After the Uri and Pulwama attacks, they promised the nation that “blood and water cannot flow together,” referring to the Indus Waters Treaty. They suspended bilateral cricket ties with Pakistan years ago, citing terror as the reason. Where, then, is the consistency? Where is the muscular nationalism that was supposedly the hallmark of Prime Minister Narendra Modi’s India? The participation in the Asian Cup is especially hurtful because it is not some minnow in world cricket, forced to bow to tournament rules out of weakness (though even if that were the situation, non-participation would have been an honourable exit). India is the superpower of the cricketing world. The BCCI is the richest, most influential cricketing board on the planet. Without India’s participation, both the ICC and the ACC would collapse. Broadcasters, sponsors, and advertisers all know this. It is Indian eyeballs that drive revenues, the country’s fans who turn games into global spectacles, and our money that sustains the cricketing economy. If India had taken a principled stand, refused to play Pakistan and demanded that the world isolate the terrorist state, the cricketing establishment would have had no option but to listen. Instead, India meekly played along, proving once again that when commercial interests clash with national honour, it is the latter that gets sacrificed.

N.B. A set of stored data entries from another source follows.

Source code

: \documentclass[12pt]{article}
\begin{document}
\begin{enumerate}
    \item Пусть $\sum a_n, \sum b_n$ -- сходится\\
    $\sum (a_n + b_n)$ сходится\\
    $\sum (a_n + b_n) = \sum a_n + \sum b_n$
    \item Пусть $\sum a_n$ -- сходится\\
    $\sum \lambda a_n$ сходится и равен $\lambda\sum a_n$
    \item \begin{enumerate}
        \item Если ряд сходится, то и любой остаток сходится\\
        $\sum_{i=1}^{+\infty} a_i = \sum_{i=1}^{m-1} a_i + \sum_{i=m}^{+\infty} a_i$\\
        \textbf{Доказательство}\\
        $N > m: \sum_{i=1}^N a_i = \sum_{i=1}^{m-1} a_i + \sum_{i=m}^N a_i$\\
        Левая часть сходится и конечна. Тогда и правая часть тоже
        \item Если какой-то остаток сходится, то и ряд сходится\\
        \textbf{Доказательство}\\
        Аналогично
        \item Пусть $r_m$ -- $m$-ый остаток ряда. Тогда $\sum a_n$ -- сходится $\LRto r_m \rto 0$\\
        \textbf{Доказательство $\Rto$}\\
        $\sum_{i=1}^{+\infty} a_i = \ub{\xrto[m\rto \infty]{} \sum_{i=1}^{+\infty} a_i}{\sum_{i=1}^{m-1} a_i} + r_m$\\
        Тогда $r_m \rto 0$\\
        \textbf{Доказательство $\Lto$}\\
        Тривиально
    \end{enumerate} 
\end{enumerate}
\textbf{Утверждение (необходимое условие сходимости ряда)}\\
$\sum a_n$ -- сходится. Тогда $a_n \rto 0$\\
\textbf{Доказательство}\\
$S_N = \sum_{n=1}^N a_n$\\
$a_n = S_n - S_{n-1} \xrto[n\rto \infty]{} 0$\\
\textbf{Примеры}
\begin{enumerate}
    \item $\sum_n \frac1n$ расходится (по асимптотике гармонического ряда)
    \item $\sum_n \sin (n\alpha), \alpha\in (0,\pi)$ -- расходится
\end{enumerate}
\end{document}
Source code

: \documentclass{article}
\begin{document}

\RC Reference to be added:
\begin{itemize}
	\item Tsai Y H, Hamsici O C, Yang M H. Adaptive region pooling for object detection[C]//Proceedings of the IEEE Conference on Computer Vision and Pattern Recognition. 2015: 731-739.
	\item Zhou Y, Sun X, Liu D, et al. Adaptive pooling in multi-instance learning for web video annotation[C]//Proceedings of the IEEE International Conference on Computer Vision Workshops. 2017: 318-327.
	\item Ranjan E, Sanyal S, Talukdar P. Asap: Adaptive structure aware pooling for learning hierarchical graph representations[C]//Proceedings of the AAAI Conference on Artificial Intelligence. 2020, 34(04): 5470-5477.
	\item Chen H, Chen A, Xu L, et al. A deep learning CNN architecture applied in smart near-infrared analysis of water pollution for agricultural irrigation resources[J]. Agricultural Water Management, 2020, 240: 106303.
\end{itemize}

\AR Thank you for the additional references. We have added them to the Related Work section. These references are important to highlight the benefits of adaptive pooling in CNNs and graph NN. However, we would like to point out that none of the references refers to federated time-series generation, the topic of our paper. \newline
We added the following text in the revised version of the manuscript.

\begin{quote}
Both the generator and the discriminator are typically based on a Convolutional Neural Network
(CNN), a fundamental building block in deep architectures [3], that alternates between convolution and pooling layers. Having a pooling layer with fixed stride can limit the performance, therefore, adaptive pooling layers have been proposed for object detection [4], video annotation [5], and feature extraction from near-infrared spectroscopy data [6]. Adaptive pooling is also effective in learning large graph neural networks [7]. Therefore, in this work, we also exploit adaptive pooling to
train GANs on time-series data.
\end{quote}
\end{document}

By participation in such tournaments, India lends Pakistan exactly what it craves for: legitimacy. Cricket is not just a sport in the subcontinent; it is a vehicle of soft power, a showcase of national identity. For Pakistan, whose image in the world is scarred by extremism, political instability, and economic collapse, a match against India is more than a game—it is a statement that they remain part of the club, that despite their sponsorship of terror, they can still sit across the table from India on the cricket field. Why should we grant them this legitimacy? Why should we, of all nations, provide them with the oxygen of relevance? The Indian government and the BJP had a chance to demonstrate that they stand firm against terrorism in every sphere, even the glamorous world of cricket. Instead, both chose the easy way out, exposing the gap between rhetoric and reality.